Darehead: Your Frenchie talk will not impress. By calling for a cease fire, le pouf Sarkozy has allied himself with the civilian-killing terrorist. — Les NeoCons du Bush
http://harmonicminor.com/wp-content/uploads/2008/01/gaza_child.jpg
Not to be outdone my embarrassing state (FL) would like to submit their own story. The perp is critical and did not die so I guess our cops don’t have such good aim…
http://www.nbc6.net/news/18398501/detail.html?rss=ami&psp=news
An officer was attempting to conduct a traffic stop when the vehicle refused to stop,” Aida Fina-Milian of the Miami-Dade Police Department said. “The officer attempting to stop the vehicle, gave verbal commands. The vehicle did not stop and did come forward, accelerating and striking the officer and the officer discharged his weapon.”
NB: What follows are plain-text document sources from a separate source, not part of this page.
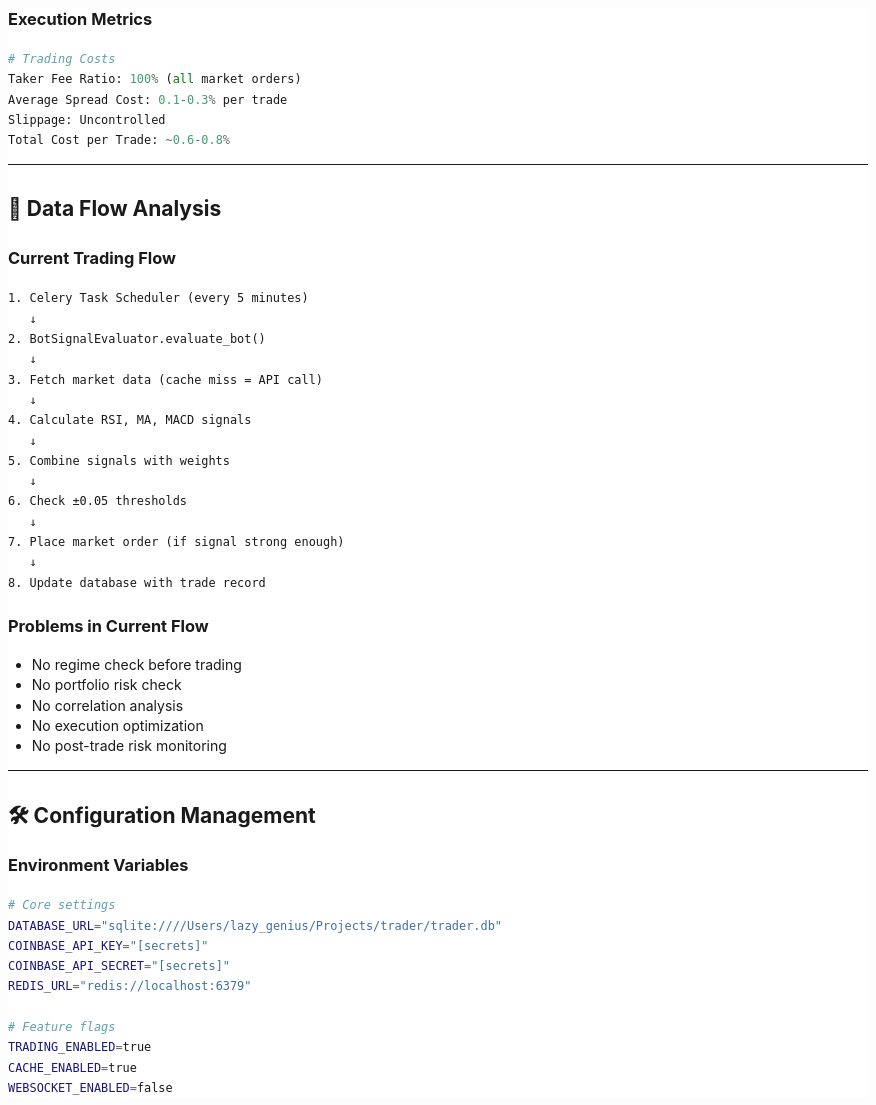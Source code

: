 ### **Execution Metrics**
```python
# Trading Costs
Taker Fee Ratio: 100% (all market orders)
Average Spread Cost: 0.1-0.3% per trade
Slippage: Uncontrolled
Total Cost per Trade: ~0.6-0.8%
```

---

## 🔄 **Data Flow Analysis**

### **Current Trading Flow**
```
1. Celery Task Scheduler (every 5 minutes)
   ↓
2. BotSignalEvaluator.evaluate_bot()
   ↓
3. Fetch market data (cache miss = API call)
   ↓
4. Calculate RSI, MA, MACD signals
   ↓
5. Combine signals with weights
   ↓
6. Check ±0.05 thresholds
   ↓
7. Place market order (if signal strong enough)
   ↓
8. Update database with trade record
```

### **Problems in Current Flow**
- No regime check before trading
- No portfolio risk check
- No correlation analysis
- No execution optimization
- No post-trade risk monitoring

---

## 🛠 **Configuration Management**

### **Environment Variables**
```bash
# Core settings
DATABASE_URL="sqlite:////Users/lazy_genius/Projects/trader/trader.db"
COINBASE_API_KEY="[secrets]"
COINBASE_API_SECRET="[secrets]"
REDIS_URL="redis://localhost:6379"

# Feature flags
TRADING_ENABLED=true
CACHE_ENABLED=true
WEBSOCKET_ENABLED=false
```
Lascauxcaveman: Nothing says you are in the U-District like a 18 year old in a NAZI uniform holding out their Starbucks cup for change.
And I agree on the Big Time, I’ve wasted many a lunch in their. One of the great brew pubs, and their jukebox is usually well loaded.
I say stock up on ammo, beer and porn, it’s going to be a long year…
Ahhhhh, there’s nothing better to start your day than weaved bacon.
And Happy New Year from Minnesota!
POLICE: Mother left infant on Mpls. porch
The cry of an eight-month-old girl, who was left outside in the bitter cold, is what may have saved her life.
Minneapolis Police said the child was left outside Wednesday night, when temperatures were about 15 degrees.
Her 23-year-old mother dropped the girl off at her father’s home and just left her on the porch, according to officials.
“She just left. No one answered door, so she just left,” said a neighbor.
The child’s father told police he only discovered the infant when he heard her crying.
Police believe the girl was outside for about 15 minutes and was not hurt, but the mother may face child abuse charges.
thefrontpage: State workers love freakin’ furloughs! Gimme more of that shit.
I live in CA and the only dude with money is the Der Gropenator!
i would like to offer that my city, new orleans, started the year off with two homicides and one fatal police shooting! take that, philly!